Prostate epithelial AR inactivation leads to increased intraprostatic androgen synthesis.

BACKGROUND: Regulation of steroid synthesis within the prostate is not well understood. In this study, we examined androgen synthesis and metabolism in the mouse prostate.

METHODS: Using LC-MSMS steroid assays, immunohistochemistry and real-time PCR we examined the role of prostate epithelial AR in regulating 5αR expression and subsequent androgen metabolism by analyzing natural differences in epithelial AR expression between lobes as well as in the prostate epithelial AR knockout (PEARKO) mouse model. Subsequently, the role of intraprostatic androgen metabolism and epithelial AR in the generation and progression of prostate epithelial pathology was examined using long-term exogenous testosterone (T) + estradiol (E2) exposure.

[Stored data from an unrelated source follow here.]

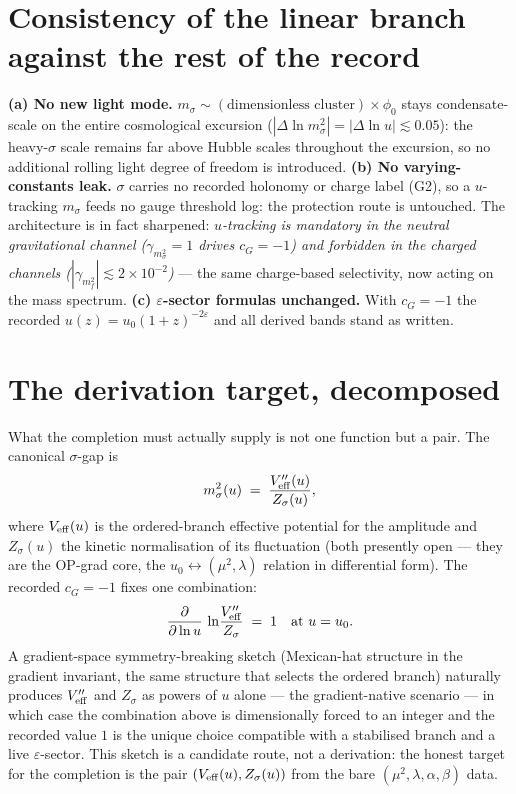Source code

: \documentclass[11pt,a4paper]{article}
\begin{document}
\section{Consistency of the linear branch against the rest of the record}
\textbf{(a) No new light mode.} $m_\sigma\sim(\text{dimensionless
cluster})\times\phi_0$ stays condensate-scale on the entire cosmological
excursion ($|\Delta\ln m_\sigma^2|=|\Delta\ln u|\lesssim0.05$): the
heavy-$\sigma$ scale remains far above Hubble scales throughout the
excursion, so no additional rolling light degree of freedom is introduced.
\textbf{(b) No varying-constants leak.} $\sigma$ carries no recorded
holonomy or charge label (G2), so a $u$-tracking $m_\sigma$ feeds no gauge
threshold log: the protection route is untouched. The architecture is in
fact sharpened: \emph{$u$-tracking is mandatory in the neutral gravitational
channel ($\gamma_{m_\sigma^2}=1$ drives $c_G=-1$) and forbidden in the
charged channels ($|\gamma_{m_f^2}|\lesssim2\times10^{-2}$)} --- the same
charge-based selectivity, now acting on the mass spectrum.
\textbf{(c) $\varepsilon$-sector formulas unchanged.} With $c_G=-1$ the
recorded $u(z)=u_0(1+z)^{-2\varepsilon}$ and all derived bands stand as
written.

\section{The derivation target, decomposed}
What the completion must actually supply is not one function but a pair. The
canonical $\sigma$-gap is
\[
m_\sigma^2(u)\;=\;\frac{V''_{\rm eff}(u)}{Z_\sigma(u)},
\]
where $V_{\rm eff}(u)$ is the ordered-branch effective potential for the
amplitude and $Z_\sigma(u)$ the kinetic normalisation of its fluctuation
(both presently open --- they are the OP-grad core, the
$u_0\!\leftrightarrow\!(\mu^2,\lambda)$ relation in differential form). The
recorded $c_G=-1$ fixes one combination:
\[
\frac{\partial}{\partial\ln u}\,
\ln\!\frac{V''_{\rm eff}}{Z_\sigma}\;=\;1
\quad\text{at }u=u_0.
\]
A gradient-space symmetry-breaking sketch (Mexican-hat structure in the
gradient invariant, the same structure that selects the ordered branch)
naturally produces $V''_{\rm eff}$ and $Z_\sigma$ as powers of $u$ alone ---
the gradient-native scenario --- in which case the combination above is
dimensionally forced to an integer and the recorded value $1$ is the unique
choice compatible with a stabilised branch and a live $\varepsilon$-sector.
This sketch is a candidate route, not a derivation: the honest target for
the completion is the pair $(V_{\rm eff}(u),Z_\sigma(u))$ from the bare
$(\mu^2,\lambda,\alpha,\beta)$ data.
\end{document}
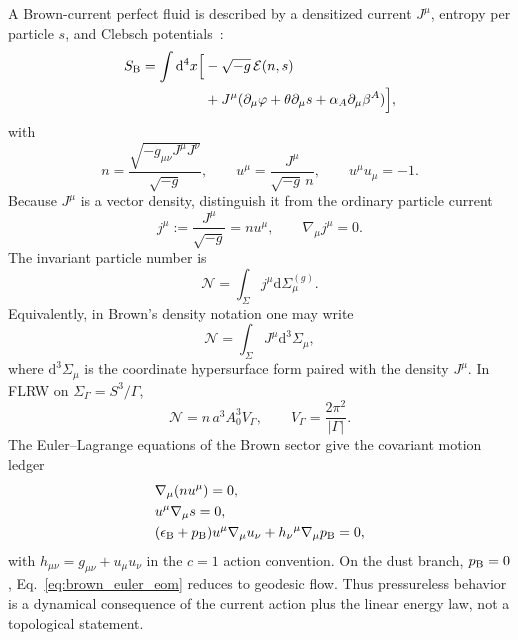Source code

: \documentclass[
  aps,
  prd,
  reprint,
  superscriptaddress,
  floatfix,
  nofootinbib,
  longbibliography
]{revtex4-2}
\theoremstyle{plain}
\theoremstyle{definition}
\theoremstyle{remark}
\newcommand{\dd}{\mathrm d}
\newcommand{\Ecal}{\mathcal E}
\newcommand{\Ncal}{\mathcal N}
\begin{document}
A Brown-current perfect fluid is described by a densitized current $J^\mu$, entropy per particle $s$, and Clebsch potentials~\cite{Schutz1970,Brown1993}:
\begin{equation}
\begin{aligned}
S_{\rm B}=\int \dd^4x\Big[&-\sqrt{-g}\,\Ecal(n,s)\nonumber\\
&+J^\mu(\partial_\mu\varphi+\theta\partial_\mu s+
\alpha_A\partial_\mu\beta^A)\Big],
\end{aligned}
\label{eq:brown_action}
\end{equation}
with
\begin{equation}
n=\frac{\sqrt{-g_{\mu\nu}J^\mu J^\nu}}{\sqrt{-g}},
\qquad
u^\mu=\frac{J^\mu}{\sqrt{-g}\,n},
\qquad
u^\mu u_\mu=-1.
\end{equation}
Because $J^\mu$ is a vector density, distinguish it from the ordinary particle current
\begin{equation}
j^\mu:=\frac{J^\mu}{\sqrt{-g}}=n u^\mu,
\qquad
\nabla_\mu j^\mu=0 .
\label{eq:ordinary_current}
\end{equation}
The invariant particle number is
\begin{equation}
\boxed{
\Ncal=\int_\Sigma j^\mu\dd\Sigma^{(g)}_\mu.}
\label{eq:number_covariant}
\end{equation}
Equivalently, in Brown's density notation one may write
\begin{equation}
\Ncal=\int_\Sigma J^\mu\dd^3\Sigma_\mu,
\end{equation}
where $\dd^3\Sigma_\mu$ is the coordinate hypersurface form paired with the density $J^\mu$.  In FLRW on $\Sigma_\Gamma=S^3/\Gamma$,
\begin{equation}
\Ncal=n\,a^3 A_0^3 V_\Gamma,
\qquad
V_\Gamma=\frac{2\pi^2}{|\Gamma|}.
\end{equation}
The Euler--Lagrange equations of the Brown sector give the covariant motion ledger
\begin{align}
&\nabla_\mu(nu^\mu)=0,
\label{eq:brown_number_eom}\\
&u^\mu\nabla_\mu s=0,
\label{eq:brown_entropy_eom}\\
&(\epsilon_{\rm B}+p_{\rm B})u^\mu\nabla_\mu u_\nu
+h_\nu{}^\mu\nabla_\mu p_{\rm B}=0,
\label{eq:brown_euler_eom}
\end{align}
with $h_{\mu\nu}=g_{\mu\nu}+u_\mu u_\nu$ in the $c=1$ action convention.  On the dust branch, $p_{\rm B}=0$, Eq.~\eqref{eq:brown_euler_eom} reduces to geodesic flow.  Thus pressureless behavior is a dynamical consequence of the current action plus the linear energy law, not a topological statement.
\end{document}

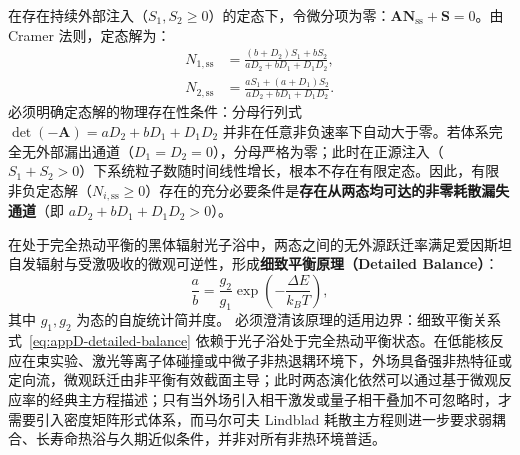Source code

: 在存在持续外部注入（$S_1, S_2 \ge 0$）的定态下，令微分项为零：$\mathbf{A} \mathbf{N}_{\mathrm{ss}} + \mathbf{S} = 0$。由 Cramer 法则，定态解为：
\begin{align}
N_{1, \mathrm{ss}} &= \frac{(b + D_2) S_1 + b S_2}{a D_2 + b D_1 + D_1 D_2}, \label{eq:appD-n1-ss} \\
N_{2, \mathrm{ss}} &= \frac{a S_1 + (a + D_1) S_2}{a D_2 + b D_1 + D_1 D_2}. \label{eq:appD-n2-ss}
\end{align}
必须明确定态解的物理存在性条件：分母行列式 $\det(-\mathbf{A}) = a D_2 + b D_1 + D_1 D_2$ 并非在任意非负速率下自动大于零。若体系完全无外部漏出通道（$D_1 = D_2 = 0$），分母严格为零；此时在正源注入（$S_1 + S_2 > 0$）下系统粒子数随时间线性增长，根本不存在有限定态。因此，有限非负定态解（$N_{i,\mathrm{ss}} \ge 0$）存在的充分必要条件是\textbf{存在从两态均可达的非零耗散漏失通道}（即 $a D_2 + b D_1 + D_1 D_2 > 0$）。

在处于完全热动平衡的黑体辐射光子浴中，两态之间的无外源跃迁率满足爱因斯坦自发辐射与受激吸收的微观可逆性，形成\textbf{细致平衡原理（Detailed Balance）}：
\begin{equation}\label{eq:appD-detailed-balance}
\frac{a}{b} = \frac{g_2}{g_1} \exp\left( -\frac{\Delta E}{k_B T} \right),
\end{equation}
其中 $g_1, g_2$ 为态的自旋统计简并度。
必须澄清该原理的适用边界：细致平衡关系式~\eqref{eq:appD-detailed-balance} 依赖于光子浴处于完全热动平衡状态。在低能核反应在束实验、激光等离子体碰撞或中微子非热退耦环境下，外场具备强非热特征或定向流，微观跃迁由非平衡有效截面主导；此时两态演化依然可以通过基于微观反应率的经典主方程描述；只有当外场引入相干激发或量子相干叠加不可忽略时，才需要引入密度矩阵形式体系，而马尔可夫 Lindblad 耗散主方程则进一步要求弱耦合、长寿命热浴与久期近似条件，并非对所有非热环境普适。

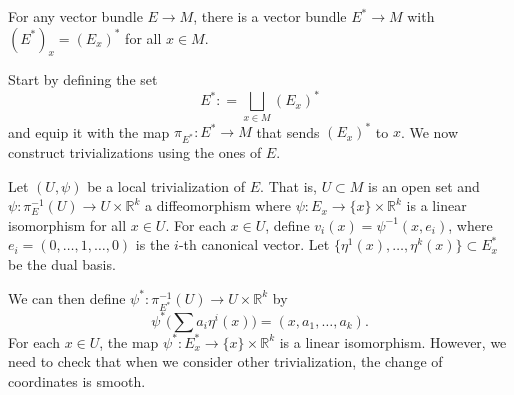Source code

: \documentclass{ximera}
\begin{document}
\begin{example}
    For any vector bundle $E \to M$,  there is a vector bundle  $E^{\ast} \to M$  with $ ( E^{\ast} )_x  = (E_x)^{\ast}$ for all $x \in M$. 
\end{example}


\begin{solution}
Start by defining the set
\[     E^{\ast} : = \bigsqcup_{x \in M} (E_x)^{\ast}      \]
and equip it with the map $\pi_{E^{\ast}}:  E ^{\ast} \to M$ that sends $(E_x)^{\ast}$ to $x$. We now construct trivializations using the ones of $E$.  


Let $(U, \psi) $ be a local trivialization of $E$. That is, $U \subset M$ is an open set and $\psi : \pi_E ^{-1} (U ) \to U \times \mathbb{R}^k$ a diffeomorphism where $\psi : E_x \to \{ x \} \times \mathbb{R}^k$ is a linear isomorphism for all $x \in U$. For each $x \in U$, define $v_i  (x) = \psi ^{-1} (x,e_i)$, where $e_i = (0, \ldots , 1, \ldots , 0)$ is the $i$-th canonical vector. Let $\{ \eta ^1 (x), \ldots , \eta ^k(x) \} \subset E_x^{\ast}$ be the dual basis. 





We can then define $\psi ^{\ast} : \pi _{E^{\ast}}^{-1}(U)  \to U \times \mathbb{R}^k$  by
    \[    \psi ^{\ast} \Big(  \sum a_i \eta ^i (x) \Big) = ( x , a_1, \ldots , a_k ).                 \]
For each $x \in U$, the map $\psi ^{\ast} : E_x^{\ast} \to \{ x \} \times  \mathbb{R}^k$  is a linear isomorphism. However, we need to check that when we consider other trivialization, the change of coordinates is smooth. 


\end{solution}
\end{document}
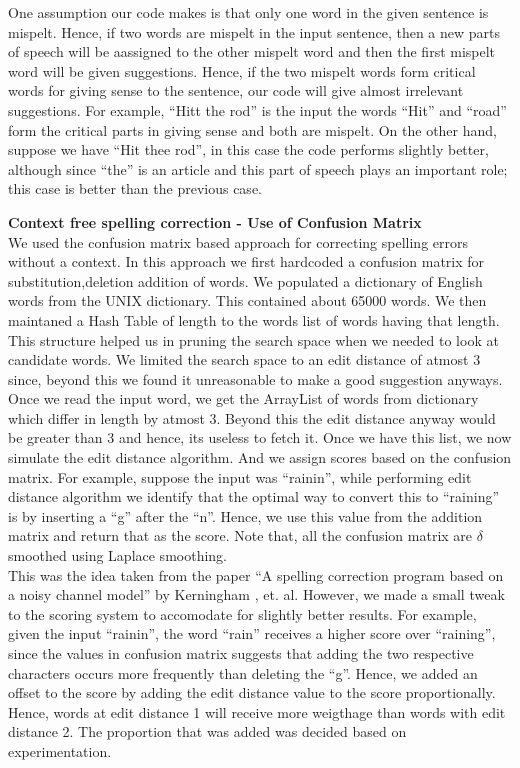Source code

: \documentclass[a4paper,10pt]{article}
\begin{document}
  One assumption our code makes is that only one word in the given sentence is mispelt. Hence, if two words are mispelt in the input sentence, then
  a new parts of speech will be aassigned to the other mispelt word and then the first mispelt word will be given suggestions. Hence, if the two mispelt
  words form critical words for giving sense to the sentence, our code will give almost irrelevant suggestions. For example, ``Hitt the rod'' is the input
  the words ``Hit'' and ``road'' form the critical parts in giving sense and both are mispelt. On the other hand, suppose we have ``Hit thee rod'', in this
  case the code performs slightly better, although since ``the'' is an article and this part of speech plays an important role; this case is better than the
  previous case.\newline
  
 
 
 \textbf{Context free spelling correction - Use of Confusion Matrix} \\
    We used the confusion matrix based approach for correcting spelling errors without a context. In this approach we first hardcoded a confusion matrix for substitution,deletion addition of words. We populated a dictionary of English words from the UNIX dictionary. This contained about 65000 words.
We then maintaned a Hash Table of length to the words list of words having that length. This structure helped us in pruning the search space when we needed
to look at candidate words. We limited the search space to an edit distance of atmost 3 since, beyond this we found it unreasonable to make a good
suggestion anyways.\\

Once we read the input word, we get the ArrayList of words from dictionary which differ in length by atmost 3. Beyond this the edit distance anyway would be
greater than 3 and hence, its useless to fetch it. Once we have this list, we now simulate the edit distance algorithm. And we assign scores based on the
confusion matrix. For example, suppose the input was ``rainin'', while performing edit distance algorithm we identify that the optimal way to convert this
to ``raining'' is by inserting a ``g'' after the ``n''. Hence, we use this value from the addition matrix and return that as the score. Note that, all
the confusion matrix are $\delta$ smoothed using Laplace smoothing. \\

This was the idea taken from the paper ``A spelling correction program based on a noisy
channel model'' by Kerningham , et. al. However, we made a small tweak to the scoring system to accomodate for slightly better results. For example,
given the input ``rainin'', the word ``rain'' receives a higher score over ``raining'', since the values in confusion matrix suggests that adding the
two respective characters occurs more frequently than deleting the ``g''. Hence, we added an offset to the score by adding the edit distance value to
the score proportionally. Hence, words at edit distance 1 will receive more weigthage than words with edit distance 2. The proportion that was added
was decided based on experimentation. \\
\end{document}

RESULTS: Epithelial AR and 5αR2 expression as well as intraprostatic DHT followed the same lobe-specific pattern being lower in anterior than the other lobes (n = 6-8, P < 0.05). Lobe-specific 5αR2 expression was similar in PEARKO and wild-type (WT) prostate. However, PEARKO prostate had higher intraprostatic DHT content with significantly increased 5αR2 expression localized in abnormal epithelium. T + E2 treatment induced epithelial pathology was more common in PEARKO prostate compared to WT (20% vs. 2%), and was associated with increased 5αR2 expression (n = 6, P < 0.001).

CONCLUSIONS: We suggest that androgen synthesis via 5αR2 expression is driven by its own product (DHT) acting on adjacent stromal cells in a paracrine loop leading to increased in situ androgen levels in the PEARKO prostate. This may form part of a feed-forward loop that promotes the development of epithelial pathology.